Brexit Brinkmanship


There is plenty of blame to go around for Britain’s current Brexit chaos. In a recent post, I pointed to how the Prime Minister’s handling of the withdrawal negotiations was simply incompetent. But at least some of the blame should now be handed over to the House of Commons, which has failed to produce a majority for any course of action. With the official separation due to happen by law on March 29th, Brexit is being pushed to the brink.

On the other side, of course, is the European Union, whose views on Brexit are regularly and inexplicably ignored by British commentators. While those who wish Brexit to be canceled were hoping that the EU might agree to a long delay to Brexit to allow for new elections in Britain or even a second referendum, the European Council appears to have scotched that hope. The Council has agreed to grant an extension if, and only if, Theresa May’s withdrawal agreement is approved by Parliament. It has been rejected, decisively, twice. The extension would be until May 22nd, simply to allow for the withdrawal agreement to be implemented.

Indeed, as Financial Times columnist Wolfgang Munchau (probably the most insightful European commentator writing in English) has pointed out, the Europeans recognize something that British MPs don’t:

I believe the EU should disabuse the House of Commons of the silly idea that it can “force a delay” or “take no-deal off the table”. And it should remind MPs of the inverse relationship between the actual risk of a no-deal Brexit and the efforts to take it off the table.

The EU will no doubt say for the umpteenth time that the withdrawal agreement is the only deal on offer. Even if the UK were to hold elections, the deal will not change. Nor would there be any change if the UK were to revoke Article 50 only to trigger Brexit again.

Munchau later tweeted that “[W]e have reached the moment where EU is becoming more scared of an unconditional Brexit extension than a no-deal Brexit” and noted that even Germany, which has the most to lose from a no-deal Brexit, was moving in that direction.

There is still the possibility that Her Majesty’s Government could change the date of Brexit in UK law unilaterally by means of a “statutory instrument,” a form of delegated lawmaking that allows the Government to change certain clauses of laws. However, as this Hansard Society post explains, not only would that have to be agreed to by the EU (unlikely for the reasons explained above), the process would have to start on March 25.

Therefore, if the House of Commons fails once again to agree to May’s withdrawal agreement, as seems likely, it will have to agree to something next week. The choice will be either no deal or a de facto cancellation of Brexit. This choice is likely to split both major parties.
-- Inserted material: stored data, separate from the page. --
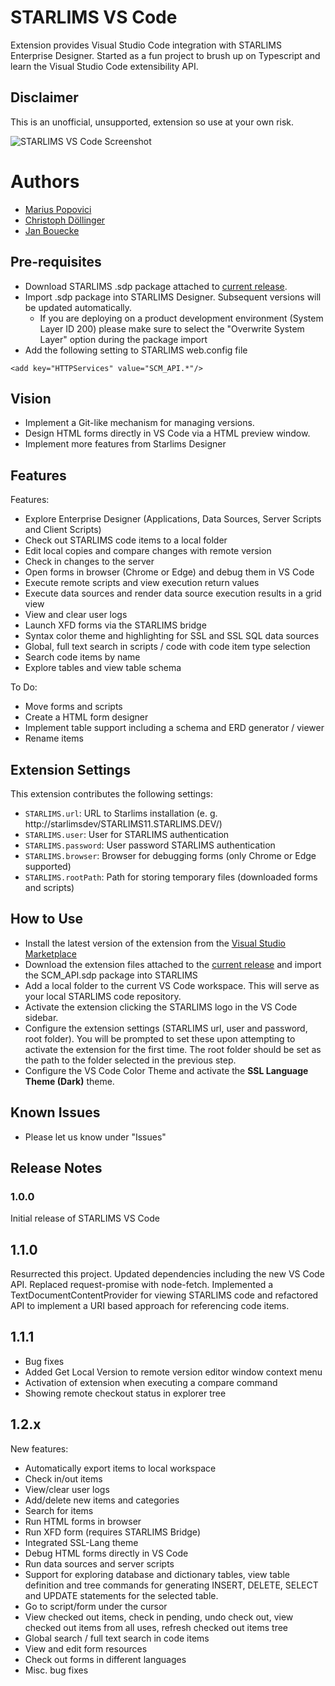 # STARLIMS VS Code

Extension provides Visual Studio Code integration with STARLIMS Enterprise Designer. Started as a fun project to brush up on Typescript and learn the Visual Studio Code extensibility API.

## Disclaimer

This is an unofficial, unsupported, extension so use at your own risk.

![STARLIMS VS Code Screenshot](resources/preview.gif)

# Authors

- [Marius Popovici](https://github.com/mariuspopovici)
- [Christoph Döllinger](https://github.com/MrDoe/)
- [Jan Bouecke](https://github.com/jbouecke/)

## Pre-requisites

- Download STARLIMS .sdp package attached to [current release](https://github.com/mariuspopovici/starlimsvscode/releases).
- Import .sdp package into STARLIMS Designer. Subsequent versions will be updated automatically.
  - If you are deploying on a product development environment (System Layer ID 200) please make sure to select the "Overwrite System Layer" option during the package import
- Add the following setting to STARLIMS web.config file

```
<add key="HTTPServices" value="SCM_API.*"/>
```

## Vision

- Implement a Git-like mechanism for managing versions.
- Design HTML forms directly in VS Code via a HTML preview window.
- Implement more features from Starlims Designer

## Features

Features:

- Explore Enterprise Designer (Applications, Data Sources, Server Scripts and Client Scripts)
- Check out STARLIMS code items to a local folder
- Edit local copies and compare changes with remote version
- Check in changes to the server
- Open forms in browser (Chrome or Edge) and debug them in VS Code
- Execute remote scripts and view execution return values
- Execute data sources and render data source execution results in a grid view
- View and clear user logs
- Launch XFD forms via the STARLIMS bridge
- Syntax color theme and highlighting for SSL and SSL SQL data sources
- Global, full text search in scripts / code with code item type selection
- Search code items by name
- Explore tables and view table schema

To Do:

- Move forms and scripts
- Create a HTML form designer
- Implement table support including a schema and ERD generator / viewer
- Rename items

## Extension Settings

This extension contributes the following settings:

- `STARLIMS.url`: URL to Starlims installation (e. g. http://starlimsdev/STARLIMS11.STARLIMS.DEV/)
- `STARLIMS.user`: User for STARLIMS authentication
- `STARLIMS.password`: User password STARLIMS authentication
- `STARLIMS.browser`: Browser for debugging forms (only Chrome or Edge supported)
- `STARLIMS.rootPath`: Path for storing temporary files (downloaded forms and scripts)

## How to Use

- Install the latest version of the extension from the [Visual Studio Marketplace](https://marketplace.visualstudio.com/items?itemName=MariusPopovici.vscode-starlims&ssr=false#qna)
- Download the extension files attached to the [current release](https://github.com/mariuspopovici/starlimsvscode/releases) and import the SCM_API.sdp package into STARLIMS
- Add a local folder to the current VS Code workspace. This will serve as your local STARLIMS code repository.
- Activate the extension clicking the STARLIMS logo in the VS Code sidebar.
- Configure the extension settings (STARLIMS url, user and password, root folder). You will be prompted to set these upon attempting to activate the extension for the first time. The root folder should be set as the path to the folder selected in the previous step.
- Configure the VS Code Color Theme and activate the **SSL Language Theme (Dark)** theme.

## Known Issues

- Please let us know under "Issues"

## Release Notes

### 1.0.0

Initial release of STARLIMS VS Code

## 1.1.0

Resurrected this project. Updated dependencies including the new VS Code API.
Replaced request-promise with node-fetch.
Implemented a TextDocumentContentProvider for viewing STARLIMS code and refactored API to implement a URI based approach for referencing code items.

## 1.1.1

- Bug fixes
- Added Get Local Version to remote version editor window context menu
- Activation of extension when executing a compare command
- Showing remote checkout status in explorer tree

## 1.2.x

New features:

- Automatically export items to local workspace
- Check in/out items
- View/clear user logs
- Add/delete new items and categories
- Search for items
- Run HTML forms in browser
- Run XFD form (requires STARLIMS Bridge)
- Integrated SSL-Lang theme
- Debug HTML forms directly in VS Code
- Run data sources and server scripts
- Support for exploring database and dictionary tables, view table definition and tree commands for generating INSERT, DELETE, SELECT and UPDATE statements for the selected table.
- Go to script/form under the cursor
- View checked out items, check in pending, undo check out, view checked out items from all uses, refresh checked out items tree
- Global search / full text search in code items
- View and edit form resources
- Check out forms in different languages
- Misc. bug fixes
The Conservatives campaigned on a manifesto promise of Brexit, but is also generally pro-business, which fears Brexit, and many of its MPs represent constituencies in the South East of England that benefit from their proximity to the EU and, if they did not vote remain, contain large numbers of remainers. The Labour Party, meanwhile, which also campaigned on a somewhat softer promise of Brexit, has a Northern heartland of strongly-leave constituencies but also a large number of university towns and London seats that are the heartland of the remain vote.

The party splits that these votes are likely to cause could well be a decisive step in the realignment of British politics, something Prof. Stephen Davies of the Institute of Economic Affairs has been forecasting for a while. Where the chips will fall is anyone’s guess.

What we do know is that the UK Parliament faces some very hard decisions next week, decisions MPs have not been willing to face. Their brinkmanship seems to have been relying on the idea that the EU would save Parliament from having to make its mind up. That was always a silly idea brought about by a surfeit of navel gazing.

With their brinkmanship exposed, MPs will have to make a decision which amounts to a choice between agreeing to a deal no-one likes, plunging the country into (hopefully short-lived) economic chaos through no deal, or repudiating the largest democratic vote ever held in the country.

As the likely economic chaos can be mitigated by correct economic policy and the proper institutional framework, no deal is probably the least problematic choice. It also appears to be the least popular among MPs. However, the Financial Times is now reporting that Theresa May herself appears to have agreed that no deal is the least bad option on offer.

Meanwhile, the EU is ploughing ahead with preparations for no deal. That is something the UK should have been doing two and a half years ago.